My heart leapt to my throat. Georgia set the pitcher down hard.
“I am not used to such forceful discourtesy, Mr. Parish,” she said. “Your job is to create the walkway and gazebo, not to become acquainted with family matters that are none of your concern.”
“People talk, Miss Dupree. A few questions uncovered much information. Some knew who I was. Some did not,” Ewan said. “But everyone knew of Pennsylvania and his legacy. Is he the beast many claim him to be? This labyrinth, this…fancy jail cell, it is for him, yes? Or because of him, perhaps. Another way to keep him confined?”
“Unfounded tittle-tattle, Mr. Parish. In polite society, we do not repeat it,” Georgia answered.
“Come on, lassie! You had to know I would ask. You had to know damned well there’d be innuendo throughout the town.”
“Yes,” Georgia said simply.
“I shall take on the project.”
“You will?”
“You’d hoped I would refuse?”
“Part of me was certain you would.” Georgia patted her forehead with a linen napkin.
“I’ve drawn up some preliminary—”
“The gaps in the ironwork must be smaller.” The page was barely in her hand. “More…”
“Secure?”
“Yes.”
“The complicated ironwork will take time to shape,” Ewan said. “The original drawing you sent, who produced it?”
“I would rather not say.”
“Then that is my answer, isn’t it? It was Pennsylvania.” Ewan patted his pocket. I wondered if my drawing was inside, a rendering which had nothing to do with iron scrolls, but was simply a doodle made one rather sad day many years ago. Georgia had taken it from me. I wondered why she’d saved it.
“When can you begin, Mr. Parish?” Georgia asked.
“Immediately. I shall fashion the first scrollwork piece myself, then have it replicated. That will take a week or so. There is much digging and such to do in the meantime. If we work both ends and meet in the middle, for expedience—”
“You must not tamper with the home itself until absolutely necessary,” Georgia insisted. “As not to upset Pennsylvania unduly.”
Ewan shrugged. “Fine. I shall return tomorrow.” He stood. “If you have not changed your mind by then.”
“Let’s hope I do not.”
As I listened, sequestered in my room, I rather wished she would. I’d have been all too happy to inform Mr. Ewan Parish of all there was to tell right then and there about the family Dupree. I’d have recounted the entire sordid history for him—if only I’d been able.
Georgia was my caretaker, not only my sister. She had broached the topic months ago, about a way I could return to the woods. I’d declined. Those woods frightened me, like little else ever had. She had agreed to abandon the notion, or so I had thought.
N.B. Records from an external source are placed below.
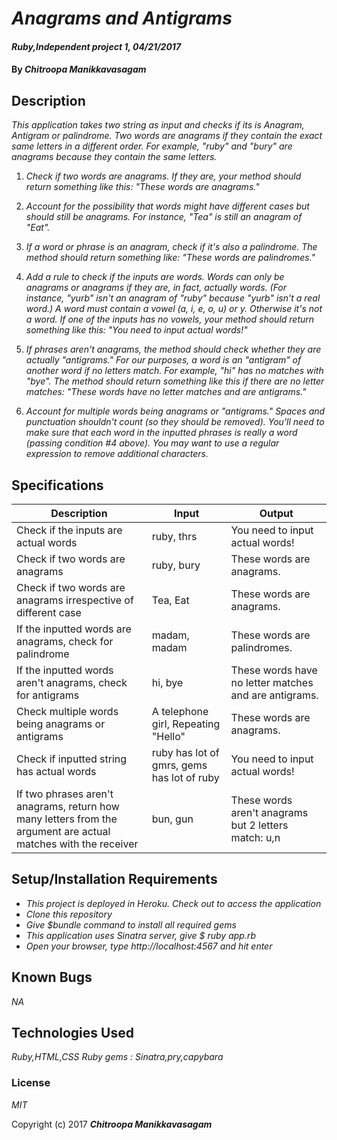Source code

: # _Anagrams and Antigrams_

#### _Ruby,Independent project 1, 04/21/2017_

#### By _**Chitroopa Manikkavasagam**_

## Description

_This application takes two string as input and checks if its is Anagram, Antigram or palindrome._
_Two words are anagrams if they contain the exact same letters in a different order. For example, "ruby" and "bury" are anagrams because they contain the same letters._

1. _Check if two words are anagrams. If they are, your method should return something like this: "These words are anagrams."_

2. _Account for the possibility that words might have different cases but should still be anagrams. For instance, "Tea" is still an anagram of "Eat"._

3. _If a word or phrase is an anagram, check if it's also a palindrome. The method should return something like: "These words are palindromes."_

4. _Add a rule to check if the inputs are words. Words can only be anagrams or anagrams if they are, in fact, actually words. (For instance, "yurb" isn't an anagram of "ruby"    because "yurb" isn't a real word.) A word must contain a vowel (a, i, e, o, u) or y. Otherwise it's not a word. If one of the inputs has no vowels, your method should return something like this: "You need to input actual words!"_

5. _If phrases aren't anagrams, the method should check whether they are actually "antigrams." For our purposes, a word is an "antigram" of another word if no letters match. For example, "hi" has no matches with "bye". The method should return something like this if there are no letter matches: "These words have no letter matches and are antigrams."_

6. _Account for multiple words being anagrams or "antigrams." Spaces and punctuation shouldn't count (so they should be removed). You'll need to make sure that each word in the inputted phrases is really a word (passing condition #4 above). You may want to use a regular expression to remove additional characters._

## Specifications
| Description | Input | Output |
|-------------|-------|--------|
| Check if the inputs are actual words| ruby, thrs | You need to input actual words! |
| Check if two words are anagrams | ruby, bury | These words are anagrams. |
| Check if two words are anagrams irrespective of different case| Tea, Eat | These words are anagrams. |
| If the inputted words are anagrams, check for palindrome | madam, madam | These words are palindromes.|
| If the inputted words aren't anagrams, check for antigrams | hi, bye | These words have no letter matches and are antigrams.|
| Check multiple words being anagrams or antigrams | A telephone girl, Repeating "Hello" | These words are anagrams.|
| Check if inputted string has actual words | ruby has lot of gmrs, gems has lot of ruby| You need to input actual words!|
| If two phrases aren't anagrams, return how many letters from the argument are actual matches with the receiver  | bun, gun| These words aren't anagrams but 2 letters match: u,n|

## Setup/Installation Requirements

* _This project is deployed in Heroku. Check out to access the application_
* _Clone this repository_
* _Give $bundle command to install all required gems_
* _This application uses Sinatra server, give $ ruby app.rb_
* _Open your browser, type http://localhost:4567 and hit enter_

## Known Bugs

_NA_


## Technologies Used

_Ruby,HTML,CSS_
_Ruby gems : Sinatra,pry,capybara_

### License

*MIT*

Copyright (c) 2017 **_Chitroopa Manikkavasagam_**
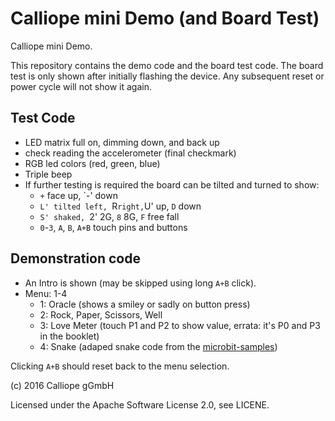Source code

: # Calliope mini Demo (and Board Test)

Calliope mini Demo.

This repository contains the demo code and the board test code. The board test is only shown after initially 
flashing the device. Any subsequent reset or power cycle will not show it again.

## Test Code

- LED matrix full on, dimming down, and back up
- check reading the accelerometer (final checkmark)
- RGB led colors (red, green, blue)
- Triple beep
- If further testing is required the board can be tilted and turned to show:
    - `+` face up, `-' down
    - `L' tilted left, `R` right, `U' up, `D` down
    - `S' shaked, `2' 2G, `8` 8G, `F` free fall
    - `0`-`3`, `A`, `B`, `A+B` touch pins and buttons
    
## Demonstration code

- An Intro is shown (may be skipped using long `A+B` click).
- Menu: 1-4
     - 1: Oracle (shows a smiley or sadly on button press)
     - 2: Rock, Paper, Scissors, Well
     - 3: Love Meter (touch P1 and P2 to show value, errata: it's P0 and P3 in the booklet)
     - 4: Snake (adaped snake code from the [microbit-samples](https://github.com/lancaster-university/microbit-samples/))

Clicking `A+B` should reset back to the menu selection.     

(c) 2016 Calliope gGmbH

Licensed under the Apache Software License 2.0, see LICENE.

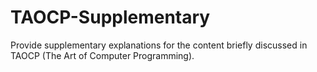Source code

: # TAOCP-Supplementary
Provide supplementary explanations for the content briefly discussed in TAOCP (The Art of Computer Programming).
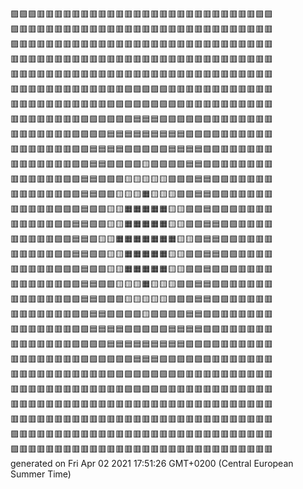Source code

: 🟪🟪🟪🟥🟥🟥🟥🟥🟥🟥🟥🟥🟥🟥🟥🟥🟥🟥🟥🟥🟥🟥🟥🟥🟥🟥🟥🟥🟪🟪  
🟪🟥🟥🟥🟥🟥🟥🟥🟥🟥🟥🟥🟥🟥🟥🟥🟥🟥🟥🟥🟥🟥🟥🟥🟥🟥🟥🟥🟥🟥  
🟪🟥🟥🟥🟥🟥🟥🟥🟥🟥🟥🟥🟥🟥🟥🟥🟥🟥🟥🟥🟥🟥🟥🟥🟥🟥🟥🟥🟥🟥  
🟥🟥🟥🟥🟥🟥🟥🟥🟥🟥🟥🟥🟥🟥🟥🟥🟥🟥🟥🟥🟥🟥🟥🟥🟥🟥🟥🟥🟥🟥  
🟥🟥🟥🟥🟥🟥🟥🟥🟥🟥🟥🟥🟥🟥🟥🟥🟥🟥🟥🟥🟥🟥🟥🟥🟥🟥🟥🟥🟥🟥  
🟥🟥🟥🟥🟥🟥🟥🟥🟥🟥🟥🟥🟥🟪🟪🟪🟪🟪🟥🟥🟥🟥🟥🟥🟥🟥🟥🟥🟥🟥  
🟥🟥🟥🟥🟥🟥🟥🟥🟥🟥🟥🟪🟪🟪🟪🟪🟪🟪🟪🟪🟥🟥🟥🟥🟥🟥🟥🟥🟥🟥  
🟥🟥🟥🟥🟥🟥🟥🟥🟪🟪🟪🟪🟪🟪🟦🟦🟦🟪🟪🟪🟪🟪🟪🟥🟥🟥🟥🟥🟥🟥  
🟥🟥🟥🟥🟥🟥🟥🟪🟪🟪🟪🟦🟦🟦🟦🟦🟦🟦🟦🟦🟪🟪🟪🟪🟥🟥🟥🟥🟥🟥  
🟥🟥🟥🟥🟥🟥🟥🟪🟪🟦🟦🟦🟦🟩🟩🟩🟩🟩🟦🟦🟦🟦🟪🟪🟥🟥🟥🟥🟥🟥  
🟥🟥🟥🟥🟥🟥🟥🟪🟪🟦🟦🟩🟩🟩🟩🟨🟩🟩🟩🟩🟦🟦🟪🟪🟥🟥🟥🟥🟥🟥  
🟥🟥🟥🟥🟥🟥🟪🟪🟦🟦🟩🟩🟩🟨🟨🟨🟨🟨🟩🟩🟩🟦🟦🟪🟪🟥🟥🟥🟥🟥  
🟥🟥🟥🟥🟥🟥🟪🟪🟦🟦🟩🟩🟨🟨🟨🟧🟨🟨🟨🟩🟩🟦🟦🟪🟪🟥🟥🟥🟥🟥  
🟥🟥🟥🟥🟥🟪🟪🟪🟦🟩🟩🟨🟨🟧🟧🟧🟧🟧🟨🟨🟩🟩🟦🟪🟪🟪🟥🟥🟥🟥  
🟥🟥🟥🟥🟥🟪🟪🟦🟦🟩🟩🟨🟨🟧🟧🟧🟧🟧🟨🟨🟩🟩🟦🟦🟪🟪🟥🟥🟥🟥  
🟥🟥🟥🟥🟥🟪🟪🟦🟦🟩🟨🟨🟧🟧🟧🟧🟧🟧🟧🟨🟨🟩🟦🟦🟪🟪🟥🟥🟥🟥  
🟥🟥🟥🟥🟥🟪🟪🟦🟦🟩🟩🟨🟨🟧🟧🟧🟧🟧🟨🟨🟩🟩🟦🟦🟪🟪🟥🟥🟥🟥  
🟥🟥🟥🟥🟥🟪🟪🟪🟦🟩🟩🟨🟨🟧🟧🟧🟧🟧🟨🟨🟩🟩🟦🟪🟪🟪🟥🟥🟥🟥  
🟥🟥🟥🟥🟥🟥🟪🟪🟦🟦🟩🟩🟨🟨🟨🟧🟨🟨🟨🟩🟩🟦🟦🟪🟪🟥🟥🟥🟥🟥  
🟥🟥🟥🟥🟥🟥🟪🟪🟦🟦🟩🟩🟩🟨🟨🟨🟨🟨🟩🟩🟩🟦🟦🟪🟪🟥🟥🟥🟥🟥  
🟥🟥🟥🟥🟥🟥🟥🟪🟪🟦🟦🟩🟩🟩🟩🟨🟩🟩🟩🟩🟦🟦🟪🟪🟥🟥🟥🟥🟥🟥  
🟥🟥🟥🟥🟥🟥🟥🟪🟪🟦🟦🟦🟦🟩🟩🟩🟩🟩🟦🟦🟦🟦🟪🟪🟥🟥🟥🟥🟥🟥  
🟥🟥🟥🟥🟥🟥🟥🟪🟪🟪🟪🟦🟦🟦🟦🟦🟦🟦🟦🟦🟪🟪🟪🟪🟥🟥🟥🟥🟥🟥  
🟥🟥🟥🟥🟥🟥🟥🟥🟪🟪🟪🟪🟪🟪🟦🟦🟦🟪🟪🟪🟪🟪🟪🟥🟥🟥🟥🟥🟥🟥  
🟥🟥🟥🟥🟥🟥🟥🟥🟥🟥🟥🟪🟪🟪🟪🟪🟪🟪🟪🟪🟥🟥🟥🟥🟥🟥🟥🟥🟥🟥  
🟥🟥🟥🟥🟥🟥🟥🟥🟥🟥🟥🟥🟥🟪🟪🟪🟪🟪🟥🟥🟥🟥🟥🟥🟥🟥🟥🟥🟥🟥  
🟥🟥🟥🟥🟥🟥🟥🟥🟥🟥🟥🟥🟥🟥🟥🟥🟥🟥🟥🟥🟥🟥🟥🟥🟥🟥🟥🟥🟥🟥  
🟥🟥🟥🟥🟥🟥🟥🟥🟥🟥🟥🟥🟥🟥🟥🟥🟥🟥🟥🟥🟥🟥🟥🟥🟥🟥🟥🟥🟥🟥  
🟪🟥🟥🟥🟥🟥🟥🟥🟥🟥🟥🟥🟥🟥🟥🟥🟥🟥🟥🟥🟥🟥🟥🟥🟥🟥🟥🟥🟥🟥  
🟪🟥🟥🟥🟥🟥🟥🟥🟥🟥🟥🟥🟥🟥🟥🟥🟥🟥🟥🟥🟥🟥🟥🟥🟥🟥🟥🟥🟥🟥  
generated on Fri Apr 02 2021 17:51:26 GMT+0200 (Central European Summer Time)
I had another sister called Virginia. Our mother was Carolina, and Delaware, our sire. We came from wealth: a wealth of money, but sadly not of morals or sanity, as it seemed the innkeeper’s wife had already told the handsome stranger suddenly in our midst. My sisters were older. I came over half a generation later, almost to the day of their birth, making them seventeen the year I arrived and mother died.
I’d resided with Georgia, the spinster, my entire life, in our ancestral antebellum home, a literal prisoner in my own chamber. My world extended no further than my eyes could see into the back yard. This was my punishment, or my salvation, depending upon who was asked. Though my visual perspective of any goings-on within the home was limited to a lens the size of my thumbnail—a hole recently created in the wall between my room and the kitchen—listening through the heat vent, I heard every word of nearly every conversation.